The backend protocol - NFS versus NSD
The NSD protocol is a stateful protocol. The NFSv3 protocol is a stateless protocol, which is resilient to the low bandwidth and lossy networks.
The current recommended transport protocol for AFM data transfers is NFS due to the tolerance of NFS to unstable network connections. It is recommended to use NFS first and shift to the NSD protocol only if NFS does not meet the performance requirements even with multiple primary gateways and use of parallel data transfers. The implications of using the NSD protocol between the cache and home cluster are:
- Network availability fluctuations and instability can affect the NSD protocol connection to the home on the cache cluster primary gateways.

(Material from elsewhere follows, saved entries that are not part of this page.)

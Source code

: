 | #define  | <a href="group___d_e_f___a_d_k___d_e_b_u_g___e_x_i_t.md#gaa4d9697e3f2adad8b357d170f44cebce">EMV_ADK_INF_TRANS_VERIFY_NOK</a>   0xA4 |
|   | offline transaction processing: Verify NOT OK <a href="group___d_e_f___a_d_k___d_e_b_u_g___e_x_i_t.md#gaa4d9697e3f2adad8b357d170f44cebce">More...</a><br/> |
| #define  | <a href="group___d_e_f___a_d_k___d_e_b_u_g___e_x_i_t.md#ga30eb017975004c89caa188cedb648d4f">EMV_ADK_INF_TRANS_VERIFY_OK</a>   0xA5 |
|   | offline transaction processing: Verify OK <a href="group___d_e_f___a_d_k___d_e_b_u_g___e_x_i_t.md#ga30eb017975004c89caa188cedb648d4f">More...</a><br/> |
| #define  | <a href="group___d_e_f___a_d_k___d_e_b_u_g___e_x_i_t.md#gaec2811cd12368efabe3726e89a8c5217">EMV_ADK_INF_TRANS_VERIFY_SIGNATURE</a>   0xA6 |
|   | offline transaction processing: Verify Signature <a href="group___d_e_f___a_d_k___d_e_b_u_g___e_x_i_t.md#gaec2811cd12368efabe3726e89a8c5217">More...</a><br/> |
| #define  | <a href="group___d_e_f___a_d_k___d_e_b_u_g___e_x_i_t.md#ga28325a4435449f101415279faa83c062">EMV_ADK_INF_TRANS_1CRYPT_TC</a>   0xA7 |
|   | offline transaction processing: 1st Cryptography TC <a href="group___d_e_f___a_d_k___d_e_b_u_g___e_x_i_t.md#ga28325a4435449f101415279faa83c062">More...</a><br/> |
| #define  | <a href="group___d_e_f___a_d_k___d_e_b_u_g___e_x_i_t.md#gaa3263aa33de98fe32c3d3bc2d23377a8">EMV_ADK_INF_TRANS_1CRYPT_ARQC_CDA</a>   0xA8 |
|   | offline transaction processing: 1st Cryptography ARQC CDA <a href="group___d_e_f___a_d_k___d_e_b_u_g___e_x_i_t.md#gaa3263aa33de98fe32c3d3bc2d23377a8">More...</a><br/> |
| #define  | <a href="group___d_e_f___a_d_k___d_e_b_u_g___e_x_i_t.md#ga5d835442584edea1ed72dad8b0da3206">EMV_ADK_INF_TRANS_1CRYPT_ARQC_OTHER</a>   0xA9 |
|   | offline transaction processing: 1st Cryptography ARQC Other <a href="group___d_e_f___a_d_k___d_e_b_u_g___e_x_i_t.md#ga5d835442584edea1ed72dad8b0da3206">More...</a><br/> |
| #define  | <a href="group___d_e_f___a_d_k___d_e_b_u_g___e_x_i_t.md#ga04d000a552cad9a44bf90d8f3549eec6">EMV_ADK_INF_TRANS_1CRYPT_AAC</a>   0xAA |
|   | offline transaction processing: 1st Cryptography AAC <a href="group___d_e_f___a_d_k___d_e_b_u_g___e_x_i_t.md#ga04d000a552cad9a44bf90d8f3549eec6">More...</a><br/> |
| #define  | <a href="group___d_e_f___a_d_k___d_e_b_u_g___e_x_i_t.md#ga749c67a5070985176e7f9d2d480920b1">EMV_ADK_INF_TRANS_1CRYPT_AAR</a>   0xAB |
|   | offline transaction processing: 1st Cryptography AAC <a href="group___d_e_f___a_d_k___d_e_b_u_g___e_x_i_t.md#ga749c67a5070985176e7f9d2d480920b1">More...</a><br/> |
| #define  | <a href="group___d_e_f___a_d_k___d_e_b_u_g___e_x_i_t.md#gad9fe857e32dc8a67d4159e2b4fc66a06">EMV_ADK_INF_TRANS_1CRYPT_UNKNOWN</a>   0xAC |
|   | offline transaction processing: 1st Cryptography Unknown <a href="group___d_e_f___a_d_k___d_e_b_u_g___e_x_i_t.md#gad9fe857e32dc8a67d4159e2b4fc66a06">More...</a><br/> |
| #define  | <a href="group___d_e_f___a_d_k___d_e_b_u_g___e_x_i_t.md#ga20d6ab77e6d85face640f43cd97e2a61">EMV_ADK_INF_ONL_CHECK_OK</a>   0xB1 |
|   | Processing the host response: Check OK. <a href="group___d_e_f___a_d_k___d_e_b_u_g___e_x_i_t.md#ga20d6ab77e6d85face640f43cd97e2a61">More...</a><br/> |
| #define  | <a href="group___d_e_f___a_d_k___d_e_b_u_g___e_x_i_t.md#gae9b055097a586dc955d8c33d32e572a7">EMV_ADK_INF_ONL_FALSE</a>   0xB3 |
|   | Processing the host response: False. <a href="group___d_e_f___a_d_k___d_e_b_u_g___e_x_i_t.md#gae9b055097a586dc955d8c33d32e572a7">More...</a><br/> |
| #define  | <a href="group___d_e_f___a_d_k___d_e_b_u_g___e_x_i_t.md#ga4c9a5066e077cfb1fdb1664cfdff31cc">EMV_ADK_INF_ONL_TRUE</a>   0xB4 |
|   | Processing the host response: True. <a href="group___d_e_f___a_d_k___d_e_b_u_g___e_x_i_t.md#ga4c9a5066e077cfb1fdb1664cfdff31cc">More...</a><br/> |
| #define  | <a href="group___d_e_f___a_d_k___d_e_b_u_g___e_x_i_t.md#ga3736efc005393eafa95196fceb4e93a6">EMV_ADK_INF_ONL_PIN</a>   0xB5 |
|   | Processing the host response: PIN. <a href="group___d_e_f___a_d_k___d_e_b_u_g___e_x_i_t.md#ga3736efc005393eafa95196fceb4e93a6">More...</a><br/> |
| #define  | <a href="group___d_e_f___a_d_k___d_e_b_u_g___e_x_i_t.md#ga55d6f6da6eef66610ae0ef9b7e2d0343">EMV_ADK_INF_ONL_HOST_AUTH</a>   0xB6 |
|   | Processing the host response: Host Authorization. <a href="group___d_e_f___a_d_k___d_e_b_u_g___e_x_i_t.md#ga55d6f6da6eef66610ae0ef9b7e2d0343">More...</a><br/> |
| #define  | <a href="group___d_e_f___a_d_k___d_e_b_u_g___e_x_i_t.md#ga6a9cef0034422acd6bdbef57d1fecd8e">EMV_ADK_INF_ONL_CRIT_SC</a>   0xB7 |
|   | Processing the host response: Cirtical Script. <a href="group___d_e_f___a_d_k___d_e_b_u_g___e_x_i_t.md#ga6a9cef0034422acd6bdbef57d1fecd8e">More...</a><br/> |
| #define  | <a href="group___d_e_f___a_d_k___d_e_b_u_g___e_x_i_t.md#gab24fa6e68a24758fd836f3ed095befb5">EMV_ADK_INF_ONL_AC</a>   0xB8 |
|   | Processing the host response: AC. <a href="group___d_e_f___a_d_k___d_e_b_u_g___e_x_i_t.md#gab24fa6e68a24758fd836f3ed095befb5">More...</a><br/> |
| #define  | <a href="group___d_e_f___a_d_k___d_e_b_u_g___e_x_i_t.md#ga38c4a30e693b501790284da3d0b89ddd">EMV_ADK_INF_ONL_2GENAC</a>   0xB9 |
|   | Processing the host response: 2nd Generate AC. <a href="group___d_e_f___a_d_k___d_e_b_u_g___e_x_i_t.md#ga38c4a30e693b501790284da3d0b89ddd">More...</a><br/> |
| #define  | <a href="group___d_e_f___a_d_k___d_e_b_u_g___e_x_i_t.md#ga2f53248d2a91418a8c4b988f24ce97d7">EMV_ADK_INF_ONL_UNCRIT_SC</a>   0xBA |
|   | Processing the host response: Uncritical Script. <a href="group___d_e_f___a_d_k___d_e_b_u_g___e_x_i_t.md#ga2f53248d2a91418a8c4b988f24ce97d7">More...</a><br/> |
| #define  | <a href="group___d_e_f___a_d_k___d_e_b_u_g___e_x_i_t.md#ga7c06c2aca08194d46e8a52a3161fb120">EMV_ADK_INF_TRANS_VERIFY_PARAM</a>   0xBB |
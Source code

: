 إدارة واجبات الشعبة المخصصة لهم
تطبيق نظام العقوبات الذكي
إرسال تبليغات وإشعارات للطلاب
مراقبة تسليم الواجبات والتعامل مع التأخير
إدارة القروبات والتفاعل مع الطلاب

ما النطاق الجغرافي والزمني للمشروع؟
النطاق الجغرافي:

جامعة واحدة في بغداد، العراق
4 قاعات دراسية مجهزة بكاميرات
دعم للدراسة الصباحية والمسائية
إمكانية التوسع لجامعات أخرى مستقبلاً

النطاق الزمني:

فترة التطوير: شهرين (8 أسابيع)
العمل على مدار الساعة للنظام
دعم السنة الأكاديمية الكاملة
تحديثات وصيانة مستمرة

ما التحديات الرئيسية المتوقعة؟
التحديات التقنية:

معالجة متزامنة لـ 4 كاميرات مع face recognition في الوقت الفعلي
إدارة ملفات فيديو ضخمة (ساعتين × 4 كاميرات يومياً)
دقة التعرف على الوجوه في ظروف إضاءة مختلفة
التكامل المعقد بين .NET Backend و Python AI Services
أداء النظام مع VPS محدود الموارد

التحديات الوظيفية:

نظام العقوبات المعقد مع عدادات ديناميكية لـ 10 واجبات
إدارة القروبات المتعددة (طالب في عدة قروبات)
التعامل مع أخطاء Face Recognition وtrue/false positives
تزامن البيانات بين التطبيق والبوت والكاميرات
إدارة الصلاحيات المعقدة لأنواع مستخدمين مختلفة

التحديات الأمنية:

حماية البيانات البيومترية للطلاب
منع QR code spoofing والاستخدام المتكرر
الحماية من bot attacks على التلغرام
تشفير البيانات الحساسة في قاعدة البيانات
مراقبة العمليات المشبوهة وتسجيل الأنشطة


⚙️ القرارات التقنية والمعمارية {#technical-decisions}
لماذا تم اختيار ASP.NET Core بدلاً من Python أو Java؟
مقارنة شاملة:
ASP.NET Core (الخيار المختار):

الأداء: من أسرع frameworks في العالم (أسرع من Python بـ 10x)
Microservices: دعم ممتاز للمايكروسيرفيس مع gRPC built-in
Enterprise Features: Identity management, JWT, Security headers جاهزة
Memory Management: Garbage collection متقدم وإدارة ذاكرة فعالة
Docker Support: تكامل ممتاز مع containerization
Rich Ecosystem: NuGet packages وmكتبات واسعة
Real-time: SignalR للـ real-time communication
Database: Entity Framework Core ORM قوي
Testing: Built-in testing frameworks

This network issue can lead to frequent data access interruptions from the home cluster, and can even cause the connection to the home cluster to stop responding. In these cases, it might be necessary to restart the GPFS daemon on the primary gateway, and possibly even restart the primary gateway server.
- IBM Storage Scale instability issues on the home cluster can affect the cache cluster. The AFM fileset in the cache cluster does not respond because of the instability, and you might also need to restart the IBM Storage Scale service on the home and cache clusters.
For more information about setting up primary gateway nodes that communicate with multiple NFS servers at home, see Parallel data transfers.
NSD | NFS | |
---|---|---|
Usability | Customers are familiar with NSD use in multi-cluster environments. Configuration does not require NFS knowledge or tuning, but requires NSD tuning. | Configuration requires NFS knowledge and performance tuning for both NFS and TCP over WAN. |
Performance | By default, uses all primary gateway nodes for parallel data transfers. Large file data transfer performance is better than NFS from a single primary gateway node as it can use the inherent parallelism of striping to multiple NSDs. | Parallel data transfers can be achieved by creating mapping between primary gateway nodes and NFS servers on the home. In summary, while both NFS and NSD can do similar forms of parallelism, generally NSD achieves higher performance. |
Security | Encryption is built in, which can be turned on optionally. | Supports Kerberos-enabled exported paths from home to cache. The afmEnableNFSSec parameter must be set to yes on cache. |
Firewall configuration | Special ports might not be required. | Must be configured for the traffic to pass through. |
Stability | Performs well if the network is stable and has low latency. | More resilient to failures within the network such as packet drops that readily happen over WAN and it is more resilient, protecting the cache cluster from being affected by home cluster issues. |
Considerations when you use the NSD protocol for AFM data transfers
- Deadlock in the home cluster - This deadlock might cause the NSD mounts on the cache cluster to stop responding for some time. Due to a non-responsive NSD mount, AFM fileset at cache that uses these NSD mounts as target might be in the 'unmounted' state. After the home cluster is responsive, the home cluster tries queued operations again.
- Cluster reconfiguration or higher resource consumption on the home cluster - This configuration and resource consumption might cause a temporary loss of communication between home and cache cluster. If the home cluster does not respond within AFM wait timeout intervals, AFM filesets at cache that use these NSD mounts as target might be in the 'unmounted' state. After the home cluster is responsive, the home cluster tries queued operations again.
- When a new primary gateway node joins the cluster, the old primary gateway node transfers the fileset to a new primary gateway node. If the remote file system is not mounted on the new primary gateway node, the fileset remains in the 'unmounted' state. After the remote file system is mounted at gateway node, the fileset automatically moves to the Active state.
- Remote file system cannot be unmounted unless replication is stopped, or primary gateway node is restarted. AFM puts a hold on remote mount, not allowing the file system to be unmounted.
- Creating an AFM association, by using GPFS protocol, to the same local file system is not supported.
- If the NSD mount on the gateway node is unresponsive, AFM does not synchronize data with home or secondary. The file system might be unmounted on the gateway node. A message AFM: Remote filesystem remotefs is panicked due to unresponsive messages on fileset <fileset_name>, re-mount the filesystem after it becomes responsive. mmcommon preunmount invoked. File system: fs1 Reason: SGPanic is written to mmfs.log. After the home or secondary is responsive, you must restore the NSD mount on the gateway node.
- When NSD backend is used, afmDIO parameter is set to 0 by default. For NFS backend, afmDIO parameter value must be set to 2.